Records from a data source

§

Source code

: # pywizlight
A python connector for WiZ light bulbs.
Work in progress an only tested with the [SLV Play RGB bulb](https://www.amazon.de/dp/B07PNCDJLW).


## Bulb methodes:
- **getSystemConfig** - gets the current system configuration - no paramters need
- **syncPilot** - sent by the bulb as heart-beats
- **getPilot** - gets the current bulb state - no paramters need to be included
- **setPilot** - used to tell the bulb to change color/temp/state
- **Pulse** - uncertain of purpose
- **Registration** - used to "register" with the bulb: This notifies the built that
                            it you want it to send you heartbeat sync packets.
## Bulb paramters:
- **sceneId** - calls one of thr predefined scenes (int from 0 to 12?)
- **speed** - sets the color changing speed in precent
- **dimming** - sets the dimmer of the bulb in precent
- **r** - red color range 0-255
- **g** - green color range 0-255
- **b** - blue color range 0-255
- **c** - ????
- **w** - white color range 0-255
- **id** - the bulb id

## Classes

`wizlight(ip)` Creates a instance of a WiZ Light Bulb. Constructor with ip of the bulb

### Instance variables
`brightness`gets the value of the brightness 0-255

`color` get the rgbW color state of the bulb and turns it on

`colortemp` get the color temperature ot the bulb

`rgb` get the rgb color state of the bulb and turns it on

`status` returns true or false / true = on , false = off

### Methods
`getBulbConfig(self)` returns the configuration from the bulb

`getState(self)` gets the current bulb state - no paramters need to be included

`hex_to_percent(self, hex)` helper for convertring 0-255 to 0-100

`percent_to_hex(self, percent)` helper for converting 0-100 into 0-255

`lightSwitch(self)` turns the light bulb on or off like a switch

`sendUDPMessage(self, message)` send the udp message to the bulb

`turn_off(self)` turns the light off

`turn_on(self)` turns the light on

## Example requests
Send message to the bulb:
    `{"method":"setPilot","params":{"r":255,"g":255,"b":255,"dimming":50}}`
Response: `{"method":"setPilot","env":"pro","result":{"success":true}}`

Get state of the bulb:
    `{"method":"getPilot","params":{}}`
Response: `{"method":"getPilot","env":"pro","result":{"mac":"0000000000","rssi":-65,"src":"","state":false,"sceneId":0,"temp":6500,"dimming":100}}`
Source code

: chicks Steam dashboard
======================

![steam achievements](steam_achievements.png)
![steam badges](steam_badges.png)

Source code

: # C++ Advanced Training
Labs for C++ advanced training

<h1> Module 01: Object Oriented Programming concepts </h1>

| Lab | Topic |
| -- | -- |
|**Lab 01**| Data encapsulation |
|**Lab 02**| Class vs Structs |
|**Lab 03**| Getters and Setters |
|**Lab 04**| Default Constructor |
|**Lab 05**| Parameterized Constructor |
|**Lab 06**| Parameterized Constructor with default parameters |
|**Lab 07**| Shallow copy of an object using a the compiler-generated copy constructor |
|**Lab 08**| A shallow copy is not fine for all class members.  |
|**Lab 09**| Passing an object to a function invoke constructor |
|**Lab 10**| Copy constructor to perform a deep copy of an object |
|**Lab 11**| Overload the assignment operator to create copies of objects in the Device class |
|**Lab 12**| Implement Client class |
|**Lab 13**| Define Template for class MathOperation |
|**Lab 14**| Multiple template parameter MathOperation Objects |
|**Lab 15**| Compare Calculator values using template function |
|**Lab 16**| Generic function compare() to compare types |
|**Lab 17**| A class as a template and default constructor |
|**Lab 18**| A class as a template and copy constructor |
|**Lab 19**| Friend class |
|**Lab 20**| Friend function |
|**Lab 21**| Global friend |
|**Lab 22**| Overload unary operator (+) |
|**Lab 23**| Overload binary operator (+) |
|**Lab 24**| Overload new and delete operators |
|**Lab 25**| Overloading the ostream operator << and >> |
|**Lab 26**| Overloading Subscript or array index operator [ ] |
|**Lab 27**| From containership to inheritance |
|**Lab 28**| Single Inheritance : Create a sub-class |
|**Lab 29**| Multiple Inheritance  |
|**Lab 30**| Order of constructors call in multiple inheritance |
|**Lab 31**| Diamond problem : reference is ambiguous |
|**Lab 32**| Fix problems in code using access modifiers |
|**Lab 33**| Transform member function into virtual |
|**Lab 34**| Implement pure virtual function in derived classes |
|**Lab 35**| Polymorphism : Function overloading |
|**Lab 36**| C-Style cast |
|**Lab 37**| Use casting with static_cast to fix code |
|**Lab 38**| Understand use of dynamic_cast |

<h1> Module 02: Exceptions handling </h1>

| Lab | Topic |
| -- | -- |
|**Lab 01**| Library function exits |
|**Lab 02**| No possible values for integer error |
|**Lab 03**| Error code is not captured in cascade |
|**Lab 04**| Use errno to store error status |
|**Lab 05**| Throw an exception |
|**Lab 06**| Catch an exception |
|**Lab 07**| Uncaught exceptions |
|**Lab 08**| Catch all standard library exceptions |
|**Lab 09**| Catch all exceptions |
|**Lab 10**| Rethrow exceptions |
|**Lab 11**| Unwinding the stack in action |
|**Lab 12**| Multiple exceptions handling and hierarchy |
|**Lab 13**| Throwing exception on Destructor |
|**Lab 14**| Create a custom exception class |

§

WORK TO BE COMPLETED:
A word-for-word restatement of the data above is required.

FINAL ANSWER:
Source code

: # pywizlight
A python connector for WiZ light bulbs.
Work in progress an only tested with the [SLV Play RGB bulb](https://www.amazon.de/dp/B07PNCDJLW).


## Bulb methodes:
- **getSystemConfig** - gets the current system configuration - no paramters need
- **syncPilot** - sent by the bulb as heart-beats
- **getPilot** - gets the current bulb state - no paramters need to be included
- **setPilot** - used to tell the bulb to change color/temp/state
- **Pulse** - uncertain of purpose
- **Registration** - used to "register" with the bulb: This notifies the built that
                            it you want it to send you heartbeat sync packets.
## Bulb paramters:
- **sceneId** - calls one of thr predefined scenes (int from 0 to 12?)
- **speed** - sets the color changing speed in precent
- **dimming** - sets the dimmer of the bulb in precent
- **r** - red color range 0-255
- **g** - green color range 0-255
- **b** - blue color range 0-255
- **c** - ????
- **w** - white color range 0-255
- **id** - the bulb id

## Classes

`wizlight(ip)` Creates a instance of a WiZ Light Bulb. Constructor with ip of the bulb

### Instance variables
`brightness`gets the value of the brightness 0-255

`color` get the rgbW color state of the bulb and turns it on

`colortemp` get the color temperature ot the bulb

`rgb` get the rgb color state of the bulb and turns it on

`status` returns true or false / true = on , false = off

### Methods
`getBulbConfig(self)` returns the configuration from the bulb

`getState(self)` gets the current bulb state - no paramters need to be included

`hex_to_percent(self, hex)` helper for convertring 0-255 to 0-100

`percent_to_hex(self, percent)` helper for converting 0-100 into 0-255

`lightSwitch(self)` turns the light bulb on or off like a switch

`sendUDPMessage(self, message)` send the udp message to the bulb

`turn_off(self)` turns the light off

`turn_on(self)` turns the light on

## Example requests
Send message to the bulb:
    `{"method":"setPilot","params":{"r":255,"g":255,"b":255,"dimming":50}}`
Response: `{"method":"setPilot","env":"pro","result":{"success":true}}`

Get state of the bulb:
    `{"method":"getPilot","params":{}}`
Response: `{"method":"getPilot","env":"pro","result":{"mac":"0000000000","rssi":-65,"src":"","state":false,"sceneId":0,"temp":6500,"dimming":100}}`
Source code

: chicks Steam dashboard
======================

![steam achievements](steam_achievements.png)
![steam badges](steam_badges.png)

Source code

: # C++ Advanced Training
Labs for C++ advanced training

<h1> Module 01: Object Oriented Programming concepts </h1>

| Lab | Topic |
| -- | -- |
|**Lab 01**| Data encapsulation |
|**Lab 02**| Class vs Structs |
|**Lab 03**| Getters and Setters |
|**Lab 04**| Default Constructor |
|**Lab 05**| Parameterized Constructor |
|**Lab 06**| Parameterized Constructor with default parameters |
|**Lab 07**| Shallow copy of an object using a the compiler-generated copy constructor |
|**Lab 08**| A shallow copy is not fine for all class members.  |
|**Lab 09**| Passing an object to a function invoke constructor |
|**Lab 10**| Copy constructor to perform a deep copy of an object |
|**Lab 11**| Overload the assignment operator to create copies of objects in the Device class |
|**Lab 12**| Implement Client class |
|**Lab 13**| Define Template for class MathOperation |
|**Lab 14**| Multiple template parameter MathOperation Objects |
|**Lab 15**| Compare Calculator values using template function |
|**Lab 16**| Generic function compare() to compare types |
|**Lab 17**| A class as a template and default constructor |
|**Lab 18**| A class as a template and copy constructor |
|**Lab 19**| Friend class |
|**Lab 20**| Friend function |
|**Lab 21**| Global friend |
|**Lab 22**| Overload unary operator (+) |
|**Lab 23**| Overload binary operator (+) |
|**Lab 24**| Overload new and delete operators |
|**Lab 25**| Overloading the ostream operator << and >> |
|**Lab 26**| Overloading Subscript or array index operator [ ] |
|**Lab 27**| From containership to inheritance |
|**Lab 28**| Single Inheritance : Create a sub-class |
|**Lab 29**| Multiple Inheritance  |
|**Lab 30**| Order of constructors call in multiple inheritance |
|**Lab 31**| Diamond problem : reference is ambiguous |
|**Lab 32**| Fix problems in code using access modifiers |
|**Lab 33**| Transform member function into virtual |
|**Lab 34**| Implement pure virtual function in derived classes |
|**Lab 35**| Polymorphism : Function overloading |
|**Lab 36**| C-Style cast |
|**Lab 37**| Use casting with static_cast to fix code |
|**Lab 38**| Understand use of dynamic_cast |

<h1> Module 02: Exceptions handling </h1>

| Lab | Topic |
| -- | -- |
|**Lab 01**| Library function exits |
|**Lab 02**| No possible values for integer error |
|**Lab 03**| Error code is not captured in cascade |
|**Lab 04**| Use errno to store error status |
|**Lab 05**| Throw an exception |
|**Lab 06**| Catch an exception |
|**Lab 07**| Uncaught exceptions |
|**Lab 08**| Catch all standard library exceptions |
|**Lab 09**| Catch all exceptions |
|**Lab 10**| Rethrow exceptions |
|**Lab 11**| Unwinding the stack in action |
|**Lab 12**| Multiple exceptions handling and hierarchy |
|**Lab 13**| Throwing exception on Destructor |
|**Lab 14**| Create a custom exception class |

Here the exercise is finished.